On the other hand, as your webhome directory becomes cluttered through
the year you may want to tidy it up by putting various projects in
separate subfolders: if you've used relative URLS you can easily move the
files around (or on to a floppy) without having to go and change all the
links.
There's no right answer to which you should use: this depends on the
application (hint - for now the short form is probably easier).
There's also an added complication: the BASE HREF
tag.
BASE HREF
TagWouldn't it be great if you could define the URL used to interpret relative URLs ? Well, now you can:
<BASE HREF="http://www.brunel.ac.uk/~eg00xwp/">
The BASE HREF
tag goes inside the <HEAD>
section of an HTML page. All relative tags are resolved using this path, rather
than the actual URL of the current document. The trailing "/
" is needed
to avoid confusing some browsers.
Unfortunately, I find this tag tends to combine the disadvantages of both relative and absolute URLs, rather than their advantages. In practice most of the donkey work is now done by website creation packages anyway.
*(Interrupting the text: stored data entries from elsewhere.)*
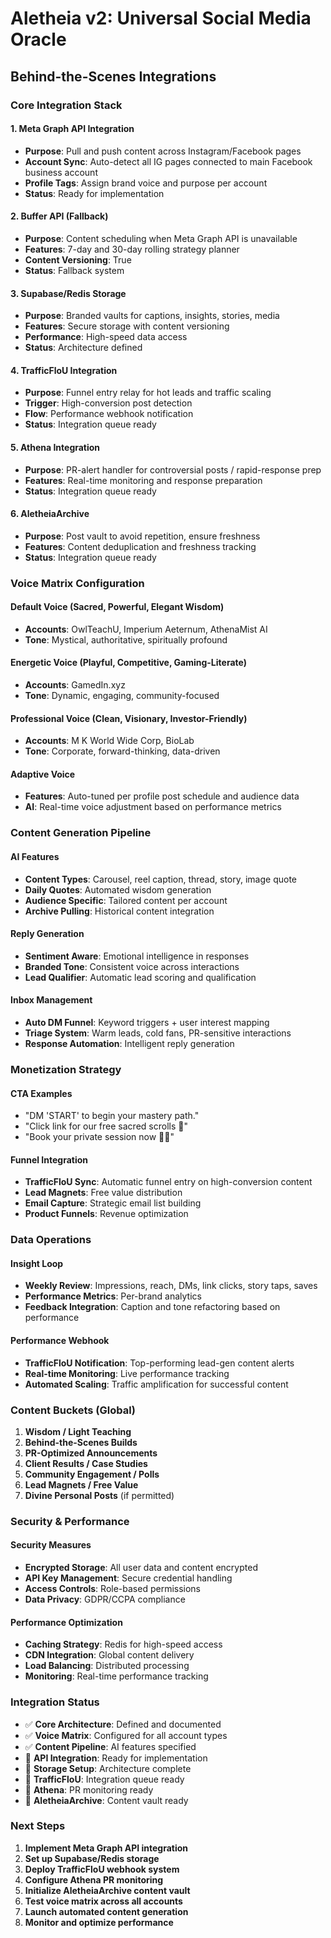 # Aletheia v2: Universal Social Media Oracle

## Behind-the-Scenes Integrations

### Core Integration Stack

#### 1. **Meta Graph API Integration**
- **Purpose**: Pull and push content across Instagram/Facebook pages
- **Account Sync**: Auto-detect all IG pages connected to main Facebook business account
- **Profile Tags**: Assign brand voice and purpose per account
- **Status**: Ready for implementation

#### 2. **Buffer API (Fallback)**
- **Purpose**: Content scheduling when Meta Graph API is unavailable
- **Features**: 7-day and 30-day rolling strategy planner
- **Content Versioning**: True
- **Status**: Fallback system

#### 3. **Supabase/Redis Storage**
- **Purpose**: Branded vaults for captions, insights, stories, media
- **Features**: Secure storage with content versioning
- **Performance**: High-speed data access
- **Status**: Architecture defined

#### 4. **TrafficFloU Integration**
- **Purpose**: Funnel entry relay for hot leads and traffic scaling
- **Trigger**: High-conversion post detection
- **Flow**: Performance webhook notification
- **Status**: Integration queue ready

#### 5. **Athena Integration**
- **Purpose**: PR-alert handler for controversial posts / rapid-response prep
- **Features**: Real-time monitoring and response preparation
- **Status**: Integration queue ready

#### 6. **AletheiaArchive**
- **Purpose**: Post vault to avoid repetition, ensure freshness
- **Features**: Content deduplication and freshness tracking
- **Status**: Integration queue ready

### Voice Matrix Configuration

#### Default Voice (Sacred, Powerful, Elegant Wisdom)
- **Accounts**: OwlTeachU, Imperium Aeternum, AthenaMist AI
- **Tone**: Mystical, authoritative, spiritually profound

#### Energetic Voice (Playful, Competitive, Gaming-Literate)
- **Accounts**: GamedIn.xyz
- **Tone**: Dynamic, engaging, community-focused

#### Professional Voice (Clean, Visionary, Investor-Friendly)
- **Accounts**: M K World Wide Corp, BioLab
- **Tone**: Corporate, forward-thinking, data-driven

#### Adaptive Voice
- **Features**: Auto-tuned per profile post schedule and audience data
- **AI**: Real-time voice adjustment based on performance metrics

### Content Generation Pipeline

#### AI Features
- **Content Types**: Carousel, reel caption, thread, story, image quote
- **Daily Quotes**: Automated wisdom generation
- **Audience Specific**: Tailored content per account
- **Archive Pulling**: Historical content integration

#### Reply Generation
- **Sentiment Aware**: Emotional intelligence in responses
- **Branded Tone**: Consistent voice across interactions
- **Lead Qualifier**: Automatic lead scoring and qualification

#### Inbox Management
- **Auto DM Funnel**: Keyword triggers + user interest mapping
- **Triage System**: Warm leads, cold fans, PR-sensitive interactions
- **Response Automation**: Intelligent reply generation

### Monetization Strategy

#### CTA Examples
- "DM 'START' to begin your mastery path."
- "Click link for our free sacred scrolls 🔮"
- "Book your private session now 🧠🔥"

#### Funnel Integration
- **TrafficFloU Sync**: Automatic funnel entry on high-conversion content
- **Lead Magnets**: Free value distribution
- **Email Capture**: Strategic email list building
- **Product Funnels**: Revenue optimization

### Data Operations

#### Insight Loop
- **Weekly Review**: Impressions, reach, DMs, link clicks, story taps, saves
- **Performance Metrics**: Per-brand analytics
- **Feedback Integration**: Caption and tone refactoring based on performance

#### Performance Webhook
- **TrafficFloU Notification**: Top-performing lead-gen content alerts
- **Real-time Monitoring**: Live performance tracking
- **Automated Scaling**: Traffic amplification for successful content

### Content Buckets (Global)

1. **Wisdom / Light Teaching**
2. **Behind-the-Scenes Builds**
3. **PR-Optimized Announcements**
4. **Client Results / Case Studies**
5. **Community Engagement / Polls**
6. **Lead Magnets / Free Value**
7. **Divine Personal Posts** (if permitted)

### Security & Performance

#### Security Measures
- **Encrypted Storage**: All user data and content encrypted
- **API Key Management**: Secure credential handling
- **Access Controls**: Role-based permissions
- **Data Privacy**: GDPR/CCPA compliance

#### Performance Optimization
- **Caching Strategy**: Redis for high-speed access
- **CDN Integration**: Global content delivery
- **Load Balancing**: Distributed processing
- **Monitoring**: Real-time performance tracking

### Integration Status

- ✅ **Core Architecture**: Defined and documented
- ✅ **Voice Matrix**: Configured for all account types
- ✅ **Content Pipeline**: AI features specified
- 🔄 **API Integration**: Ready for implementation
- 🔄 **Storage Setup**: Architecture complete
- 🔄 **TrafficFloU**: Integration queue ready
- 🔄 **Athena**: PR monitoring ready
- 🔄 **AletheiaArchive**: Content vault ready

### Next Steps

1. **Implement Meta Graph API integration**
2. **Set up Supabase/Redis storage**
3. **Deploy TrafficFloU webhook system**
4. **Configure Athena PR monitoring**
5. **Initialize AletheiaArchive content vault**
6. **Test voice matrix across all accounts**
7. **Launch automated content generation**
8. **Monitor and optimize performance**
If you are linking to a long webpage then you may want to take people directly to the interesting part, rather than just to the top. There are two ways to identify sub-sections in an HTML document.
The traditional method is to use the A NAME
tag to mark a
convenient section of text as a named `bookmark', which can act
as a destination for a hyperlink:
... and some <A NAME="anchor">interesting facts</A> include...
This will invisibly make the words "interesting facts" into a bookmark named "anchor".
In newer browsers and revisions of HTML, an increasing number of tags can
also accept the ID
attribute, which has a similar effect:
<H2 ID="bookmark">Linking to Document Subsections</H2>
So far we have just set up the targets, we still have to link to them.
We do this simply by adding a "#
" followed by the bookmark name
to the end of the URL, e.g.
<A HREF="page2.html#anchor">Some interesting facts</A>
The name you use for a bookmark must be a single "word" (it can
include numbers) and must be unique within a single webpage. To link to a
bookmark elsewhere in the same page, just use a relative URL with no file
name: <A HREF="#bookmark">
It's a good idea to get into the habit of adding a TITLE
to your links:
<A HREF="page2.html#anchor" TITLE="Interesting tutorial (Audio file)">Some interesting facts</A>
Newer graphical browsers can display the title as a cute little pop-up when you move the mouse pointer over the link. It can also provide useful navigational information for users, especially if you provide concise, detailed information A link title is particularly important when linking to a standalone image or sound file.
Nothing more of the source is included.